◆ Task
Every line of the material that follows must be printed again exactly.

◆ Supplied entries

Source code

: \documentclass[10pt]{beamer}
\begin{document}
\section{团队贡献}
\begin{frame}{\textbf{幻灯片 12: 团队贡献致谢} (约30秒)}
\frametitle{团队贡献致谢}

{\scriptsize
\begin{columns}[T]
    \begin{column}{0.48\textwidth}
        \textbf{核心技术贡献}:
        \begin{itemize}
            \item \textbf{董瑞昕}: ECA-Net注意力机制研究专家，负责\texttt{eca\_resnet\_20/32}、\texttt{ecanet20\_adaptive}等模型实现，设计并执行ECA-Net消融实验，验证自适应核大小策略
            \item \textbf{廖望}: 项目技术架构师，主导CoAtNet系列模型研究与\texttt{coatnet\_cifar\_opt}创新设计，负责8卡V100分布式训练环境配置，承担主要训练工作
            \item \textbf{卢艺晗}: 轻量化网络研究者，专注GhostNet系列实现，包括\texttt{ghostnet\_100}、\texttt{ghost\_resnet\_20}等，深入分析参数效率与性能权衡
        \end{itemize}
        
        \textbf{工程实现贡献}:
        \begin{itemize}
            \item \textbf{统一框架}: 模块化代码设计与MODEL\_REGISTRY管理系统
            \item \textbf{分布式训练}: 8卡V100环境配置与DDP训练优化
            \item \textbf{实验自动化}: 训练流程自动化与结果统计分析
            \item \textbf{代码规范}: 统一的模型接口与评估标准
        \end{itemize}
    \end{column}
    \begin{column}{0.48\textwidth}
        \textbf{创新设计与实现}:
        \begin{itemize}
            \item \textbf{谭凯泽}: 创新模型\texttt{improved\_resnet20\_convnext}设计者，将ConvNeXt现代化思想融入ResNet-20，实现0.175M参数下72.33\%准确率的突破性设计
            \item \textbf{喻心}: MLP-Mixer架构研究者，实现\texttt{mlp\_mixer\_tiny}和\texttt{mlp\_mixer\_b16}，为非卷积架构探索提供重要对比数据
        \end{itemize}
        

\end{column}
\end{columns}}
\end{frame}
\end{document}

◆ Result for this exercise
Source code

: \documentclass[10pt]{beamer}
\begin{document}
\section{团队贡献}
\begin{frame}{\textbf{幻灯片 12: 团队贡献致谢} (约30秒)}
\frametitle{团队贡献致谢}

{\scriptsize
\begin{columns}[T]
    \begin{column}{0.48\textwidth}
        \textbf{核心技术贡献}:
        \begin{itemize}
            \item \textbf{董瑞昕}: ECA-Net注意力机制研究专家，负责\texttt{eca\_resnet\_20/32}、\texttt{ecanet20\_adaptive}等模型实现，设计并执行ECA-Net消融实验，验证自适应核大小策略
            \item \textbf{廖望}: 项目技术架构师，主导CoAtNet系列模型研究与\texttt{coatnet\_cifar\_opt}创新设计，负责8卡V100分布式训练环境配置，承担主要训练工作
            \item \textbf{卢艺晗}: 轻量化网络研究者，专注GhostNet系列实现，包括\texttt{ghostnet\_100}、\texttt{ghost\_resnet\_20}等，深入分析参数效率与性能权衡
        \end{itemize}
        
        \textbf{工程实现贡献}:
        \begin{itemize}
            \item \textbf{统一框架}: 模块化代码设计与MODEL\_REGISTRY管理系统
            \item \textbf{分布式训练}: 8卡V100环境配置与DDP训练优化
            \item \textbf{实验自动化}: 训练流程自动化与结果统计分析
            \item \textbf{代码规范}: 统一的模型接口与评估标准
        \end{itemize}
    \end{column}
    \begin{column}{0.48\textwidth}
        \textbf{创新设计与实现}:
        \begin{itemize}
            \item \textbf{谭凯泽}: 创新模型\texttt{improved\_resnet20\_convnext}设计者，将ConvNeXt现代化思想融入ResNet-20，实现0.175M参数下72.33\%准确率的突破性设计
            \item \textbf{喻心}: MLP-Mixer架构研究者，实现\texttt{mlp\_mixer\_tiny}和\texttt{mlp\_mixer\_b16}，为非卷积架构探索提供重要对比数据
        \end{itemize}
        

\end{column}
\end{columns}}
\end{frame}
\end{document}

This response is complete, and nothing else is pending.